Só que com a repercussão de Norbot, Wallace se torna famoso entre os vizinhos, o que atrai o interesse da imprensa. E é justamente uma entrevista concedida a TV e veiculada na prisão em que Feathers se encontra, que faz com que o maléfico pinguim bole o seu plano de vingança. Que envolve invadir um computador local, enquanto o guarda de plantão dorme, para mexer no código fonte dos gnomos. A ideia? Replicar o robô em massa, alterando o seu padrão de atendimento aos desejos humanos (saindo de amistoso para maligno). Claro que essa é a deixa para que uma série de confusões envolvendo ainda um atrapalhado delegado local (Peter Kay) e sua corajosa ajudante (Lauren Patel) - que se esforçam para solucionar o caso - ocorram. Especialmente quando os robôs malignos passarem a se comportar de forma totalmente imprevisível.

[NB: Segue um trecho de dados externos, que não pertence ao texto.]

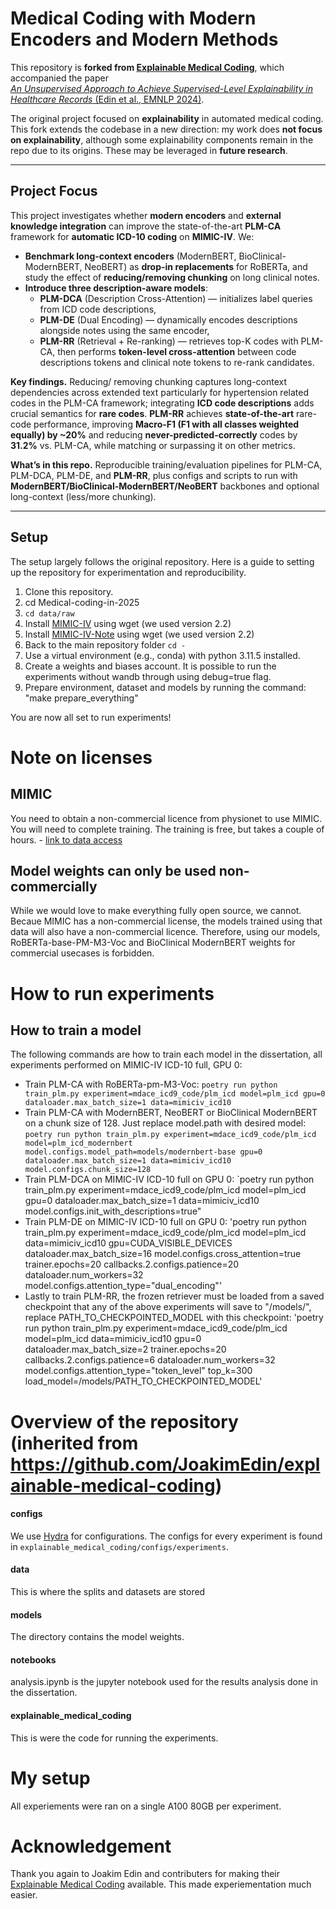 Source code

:# Medical Coding with Modern Encoders and Modern Methods

This repository is **forked from [Explainable Medical Coding](https://github.com/JoakimEdin/explainable-medical-coding)**, which accompanied the paper  
[*An Unsupervised Approach to Achieve Supervised-Level Explainability in Healthcare Records* (Edin et al., EMNLP 2024)](https://aclanthology.org/2024.emnlp-main.280/).

The original project focused on **explainability** in automated medical coding.  
This fork extends the codebase in a new direction: my work does **not focus on explainability**, although some explainability components remain in the repo due to its origins. These may be leveraged in **future research**.

---

## Project Focus

This project investigates whether **modern encoders** and **external knowledge integration** can improve the state-of-the-art **PLM-CA** framework for **automatic ICD-10 coding** on **MIMIC-IV**. We:

- **Benchmark long-context encoders** (ModernBERT, BioClinical-ModernBERT, NeoBERT) as **drop-in replacements** for RoBERTa, and study the effect of **reducing/removing chunking** on long clinical notes.
- **Introduce three description-aware models**:
  - **PLM-DCA** (Description Cross-Attention) — initializes label queries from ICD code descriptions,
  - **PLM-DE** (Dual Encoding) — dynamically encodes descriptions alongside notes using the same encoder,
  - **PLM-RR** (Retrieval + Re-ranking) — retrieves top-K codes with PLM-CA, then performs **token-level cross-attention** between code descriptions tokens and clinical note tokens to re-rank candidates.

**Key findings.** Reducing/ removing chunking captures long-context dependencies across extended text particularly for hypertension related codes in the PLM-CA framework; integrating **ICD code descriptions** adds crucial semantics for **rare codes**. **PLM-RR** achieves **state-of-the-art** rare-code performance, improving **Macro-F1 (F1 with all classes weighted equally) by ~20%** and reducing **never-predicted-correctly** codes by **31.2%** vs. PLM-CA, while matching or surpassing it on other metrics.

**What’s in this repo.** Reproducible training/evaluation pipelines for PLM-CA, PLM-DCA, PLM-DE, and **PLM-RR**, plus configs and scripts to run with **ModernBERT/BioClinical-ModernBERT/NeoBERT** backbones and optional long-context (less/more chunking).


---

## Setup

The setup largely follows the original repository. Here is a guide to setting up the repository for experimentation and reproducibility.
1. Clone this repository.
2. cd Medical-coding-in-2025
3. `cd data/raw`
4. Install [MIMIC-IV](https://physionet.org/content/mimiciv/2.2/) using wget (we used version 2.2)
5. Install [MIMIC-IV-Note](https://physionet.org/content/mimic-iv-note/2.2/) using wget (we used version 2.2)
7. Back to the main repository folder `cd -`
8. Use a virtual environment (e.g., conda) with python 3.11.5 installed.
9. Create a weights and biases account. It is possible to run the experiments without wandb through using debug=true flag.
10. Prepare environment, dataset and models by running the command: "make prepare_everything"

You are now all set to run experiments!

# Note on licenses

## MIMIC
You need to obtain a non-commercial licence from physionet to use MIMIC. You will need to complete training. The training is free, but takes a couple of hours. - [link to data access](https://physionet.org/content/mimiciv/2.2/)

## Model weights can only be used non-commercially
While we would love to make everything fully open source, we cannot. Becaue MIMIC has a non-commercial license, the models trained using that data will also have a non-commercial licence. Therefore, using our models, RoBERTa-base-PM-M3-Voc and BioClinical ModernBERT weights for commercial usecases is forbidden.

# How to run experiments
## How to train a model
The following commands are how to train each model in the dissertation, all experiments performed on MIMIC-IV ICD-10 full, GPU 0:
   * Train PLM-CA with RoBERTa-pm-M3-Voc: `poetry run python train_plm.py experiment=mdace_icd9_code/plm_icd model=plm_icd gpu=0 dataloader.max_batch_size=1 data=mimiciv_icd10`
   * Train PLM-CA with ModernBERT, NeoBERT or BioClinical ModernBERT on a chunk size of 128. Just replace model.path with desired model: `poetry run python train_plm.py experiment=mdace_icd9_code/plm_icd model=plm_icd_modernbert model.configs.model_path=models/modernbert-base gpu=0 dataloader.max_batch_size=1 data=mimiciv_icd10 model.configs.chunk_size=128`
   * Train PLM-DCA on MIMIC-IV ICD-10 full on GPU 0: `poetry run python train_plm.py experiment=mdace_icd9_code/plm_icd model=plm_icd gpu=0 dataloader.max_batch_size=1 data=mimiciv_icd10 model.configs.init_with_descriptions=true"
   * Train PLM-DE on MIMIC-IV ICD-10 full on GPU 0: 'poetry run python train_plm.py experiment=mdace_icd9_code/plm_icd model=plm_icd data=mimiciv_icd10 gpu=CUDA_VISIBLE_DEVICES dataloader.max_batch_size=16 model.configs.cross_attention=true trainer.epochs=20 callbacks.2.configs.patience=20 dataloader.num_workers=32 model.configs.attention_type="dual_encoding"'
   * Lastly to train PLM-RR, the frozen retriever must be loaded from a saved checkpoint that any of the above experiments will save to "/models/", replace PATH_TO_CHECKPOINTED_MODEL with this checkpoint: 'poetry run python train_plm.py experiment=mdace_icd9_code/plm_icd model=plm_icd data=mimiciv_icd10 gpu=0 dataloader.max_batch_size=2 trainer.epochs=20 callbacks.2.configs.patience=6 dataloader.num_workers=32 model.configs.attention_type="token_level" top_k=300 load_model=/models/PATH_TO_CHECKPOINTED_MODEL'

# Overview of the repository (inherited from https://github.com/JoakimEdin/explainable-medical-coding)
#### configs
We use [Hydra](https://hydra.cc/docs/intro/) for configurations. The configs for every experiment is found in `explainable_medical_coding/configs/experiments`.

#### data
This is where the splits and datasets are stored

#### models
The directory contains the model weights.

#### notebooks
analysis.ipynb is the jupyter notebook used for the results analysis done in the dissertation.

#### explainable_medical_coding
This is were the code for running the experiments.

# My setup
All experiements were ran on a single A100 80GB per experiment.

# Acknowledgement
Thank you again to Joakim Edin and contributers for making their [Explainable Medical Coding](https://github.com/JoakimEdin/explainable-medical-coding) available. This made experiementation much easier.
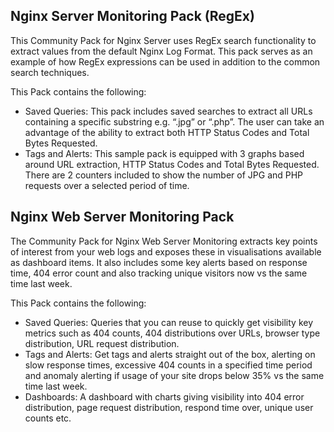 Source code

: Nginx Server Monitoring Pack (RegEx)
------------------------------------

This Community Pack for Nginx Server uses RegEx search functionality to extract values from the default Nginx Log Format. This pack serves as an example of how RegEx expressions can be used in addition to the common search techniques.

This Pack contains the following:

* Saved Queries: This pack includes saved searches to extract all URLs containing a specific substring e.g. “.jpg” or “.php”. The user can take an advantage of the ability to extract both HTTP Status Codes and Total Bytes Requested.
* Tags and Alerts: This sample pack is equipped with 3 graphs based around URL extraction, HTTP Status Codes and Total Bytes Requested. There are 2 counters included to show the number of JPG and PHP requests over a selected period of time.

Nginx Web Server Monitoring Pack
---------------------------------

The Community Pack for Nginx Web Server Monitoring extracts key points of interest from your web logs and exposes these in visualisations available as dashboard items. It also includes some key alerts based on response time, 404 error count and also tracking unique visitors now vs the same time last week.

This Pack contains the following:

* Saved Queries: Queries that you can reuse to quickly get visibility key metrics such as 404 counts, 404 distributions over URLs, browser type distribution, URL request distribution.
* Tags and Alerts: Get tags and alerts straight out of the box, alerting on slow response times, excessive 404 counts in a specified time period and anomaly alerting if usage of your site drops below 35% vs the same time last week.
* Dashboards: A dashboard with charts giving visibility into 404 error distribution, page request distribution, respond time over, unique user counts etc.
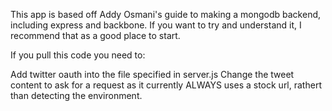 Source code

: This app is based off Addy Osmani's guide to making a mongodb backend, including express and backbone. If you want to try and understand it, I recommend that as a good place to start.

If you pull this code you need to:

Add twitter oauth into the file specified in server.js
Change the tweet content to ask for a request as it currently ALWAYS uses a stock url, rathert than detecting the environment.
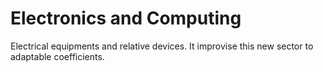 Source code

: # Electronics and Computing

Electrical equipments and relative devices.
It improvise this new sector to adaptable coefficients. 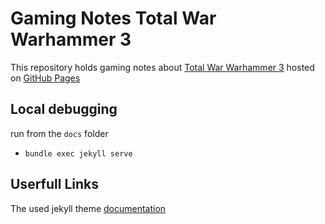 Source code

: # Gaming Notes Total War Warhammer 3

This repository holds gaming notes about [Total War Warhammer 3](https://store.steampowered.com/app/1142710/Total_War_WARHAMMER_III/) hosted on [GitHub Pages](https://mooikos.github.io/gaming_notes_total_war_warhammer_3)

## Local debugging

run from the `docs` folder
- `bundle exec jekyll serve`

## Userfull Links

The used jekyll theme [documentation](https://just-the-docs.com)
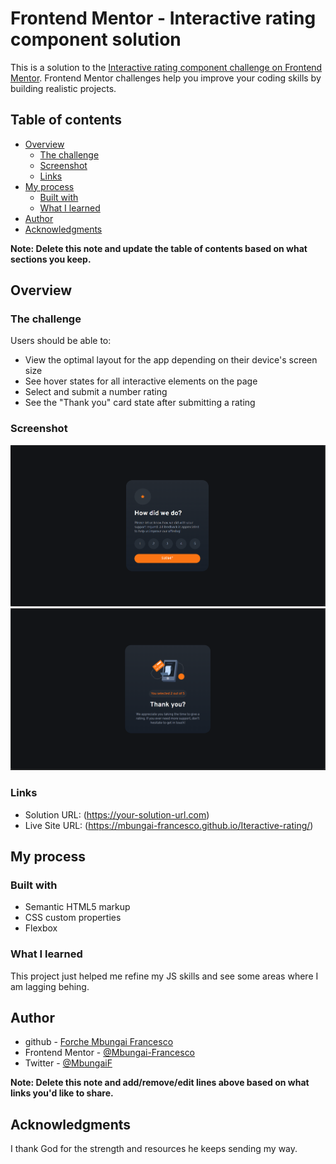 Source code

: # Frontend Mentor - Interactive rating component solution

This is a solution to the [Interactive rating component challenge on Frontend Mentor](https://www.frontendmentor.io/challenges/interactive-rating-component-koxpeBUmI). Frontend Mentor challenges help you improve your coding skills by building realistic projects. 

## Table of contents

- [Overview](#overview)
  - [The challenge](#the-challenge)
  - [Screenshot](#screenshot)
  - [Links](#links)
- [My process](#my-process)
  - [Built with](#built-with)
  - [What I learned](#what-i-learned)
- [Author](#author)
- [Acknowledgments](#acknowledgments)

**Note: Delete this note and update the table of contents based on what sections you keep.**

## Overview

### The challenge

Users should be able to:

- View the optimal layout for the app depending on their device's screen size
- See hover states for all interactive elements on the page
- Select and submit a number rating
- See the "Thank you" card state after submitting a rating

### Screenshot

![](./ScreenShots/1.png)
![](./ScreenShots/2.png)

### Links

- Solution URL: (https://your-solution-url.com)
- Live Site URL: (https://mbungai-francesco.github.io/Iteractive-rating/)

## My process

### Built with

- Semantic HTML5 markup
- CSS custom properties
- Flexbox

### What I learned

This project just helped me refine my JS skills and see some areas where I am lagging behing.


## Author

- github - [Forche Mbungai Francesco](https://github.com/Mbungai-Francesco)
- Frontend Mentor - [@Mbungai-Francesco](https://www.frontendmentor.io/profile/Mbungai-Francesco)
- Twitter - [@MbungaiF](https://twitter.com/MbungaiF)

**Note: Delete this note and add/remove/edit lines above based on what links you'd like to share.**

## Acknowledgments

I thank God for the strength and resources he keeps sending my way. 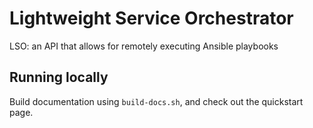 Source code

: # Lightweight Service Orchestrator

LSO: an API that allows for remotely executing Ansible playbooks

## Running locally

Build documentation using `build-docs.sh`, and check out the quickstart page.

Divertida, tocante e caótica, a animação tem como mensagem óbvia a importância de não abandonarmos a simplicidade e os vínculos, em detrimento do uso da tecnologia. Claro, não é que ela não seja importante, mas alguma coisa substitui a delícia de passar um café de uma forma mais "raiz" em um bule ou em uma térmica? E o que dizer do afago no cachorro - e não é à toa que Gromit fica exasperado com a engenhoca responsável por lhe fazer o carinho (uma mão mecânica com uma luva). Feita em stop motion - e só essa técnica em si já coloca a obra em um outro patamar -, a produção, além de agradar as crianças (já que é muito viva e usa a expressão dos personagens de forma cômica), ainda dá várias piscadelas aos adultos, com piadocas que, em muitos casos, só eles serão capazes de compreender (e nesse sentido, vale prestar atenção às "obras literárias" que o engajado Gromit lê, no transcorrer do filme). Simples e direto, esses são oitenta minutinhos que passam voando. Tadá!